In the run up to the G20 Summit, New Delhi has received a $120 million facelift.
Civic agencies across the central and state government have been working for months to transform the capital city into a gleaming emblem of modern India -a fluorescent, flamboyant, fitting host to the world’s largest economies.
And in the middle of all this modernity and novelty, Delhi’s history is also receiving some much-needed care. Monuments and heritage buildings across the city are being restored and updated- but according to many experts worry that it is conservation in name only.
Monuments like the Quli Khan’s tomb in Mehrauli Archaeological Park and a late Mughal-period Mosque in Lodhi Garden have suddenly turned pink with plaster, and are sporting new fittings like lights. One unroofed circular monument built by a British officer in the early 19th century in Mehrauli Archaeological Park has also abruptly acquired a roof, and is going to become a cafe.
Questions are being raised over whether the contractors and workers have been trained in historical preservation and if established conservationists have been consulted in this process.
The Archaeological Survey of India (ASI) is also hard at work for the G20 summit.
Besides INTACH and the Delhi government’s agencies, the ASI is the other major player overseeing the wellbeing of Delhi’s heritage monuments. The city has over 2,000 monuments and heritage buildings, and their maintenance is split between the ASI and Delhi agencies such as the Delhi Development Authority (DDA).
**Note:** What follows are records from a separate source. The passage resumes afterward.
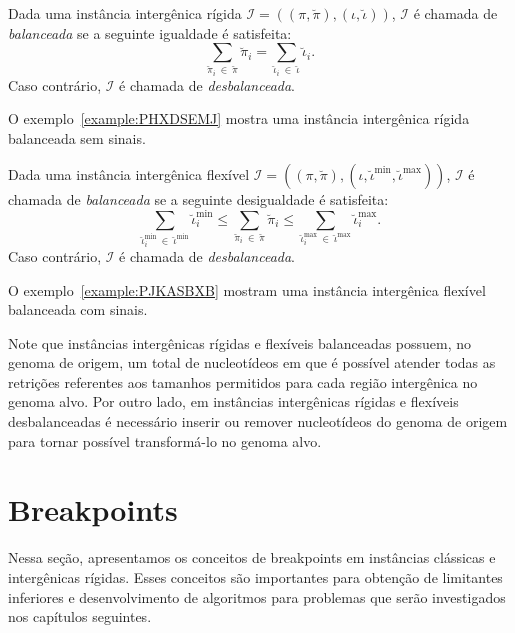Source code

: 

\begin{definition}
  Dada uma instância intergênica rígida $\mathcal{I} = ((\pi,\breve\pi),(\iota,\breve\iota))$, $\mathcal{I}$ é chamada de \emph{balanceada} se a seguinte igualdade é satisfeita: 
  $$\sum_{\breve\pi_i~\in~\breve\pi}\breve\pi_i = \sum_{\breve\iota_i~\in~\breve\iota}\breve\iota_i.$$
  Caso contrário, $\mathcal{I}$ é chamada de \emph{desbalanceada}.
\end{definition}

O exemplo~\ref{example:PHXDSEMJ} mostra uma instância intergênica rígida balanceada sem sinais.



\begin{definition}
  Dada uma instância intergênica flexível $\mathcal{I} = ((\pi,\breve\pi),(\iota,\breve\iota^{\min},\breve\iota^{\max}))$, $\mathcal{I}$ é chamada de \emph{balanceada} se a seguinte desigualdade é satisfeita: 
  $$\sum_{\breve\iota^{\min}_i~\in~\breve\iota^{\min}} \breve\iota^{\min}_i \le \sum_{\breve\pi_i~\in~\breve\pi} \breve\pi_i \le \sum_{\breve\iota^{\max}_i~\in~\breve\iota^{\max}}{\breve\iota^{\max}_i}.$$
  Caso contrário, $\mathcal{I}$ é chamada de \emph{desbalanceada}.
\end{definition}

O exemplo~\ref{example:PJKASBXB} mostram uma instância intergênica flexível balanceada com sinais.



Note que instâncias intergênicas rígidas e flexíveis balanceadas possuem, no genoma de origem, um total de nucleotídeos em que é possível atender todas as retrições referentes aos tamanhos permitidos para cada região intergênica no genoma alvo. Por outro lado, em instâncias intergênicas rígidas e flexíveis desbalanceadas é necessário inserir ou remover nucleotídeos do genoma de origem para tornar possível transformá-lo no genoma alvo.

\section{Breakpoints}

Nessa seção, apresentamos os conceitos de breakpoints em instâncias clássicas e intergênicas rígidas. Esses conceitos são importantes para obtenção de limitantes inferiores e desenvolvimento de algoritmos para problemas que serão investigados nos capítulos seguintes.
For example, the ASI is responsible for the Qutb Minar, but the adjoining Mehrauli Archaeological Park is cared for by the Delhi state archaeological department and the DDA.
Flowers have been planted, streetlights have been installed, walls have been painted, roadside stalls demolished, and any potentially unsavoury sights for G20 delegates like night shelters for the homeless have been turned into parks.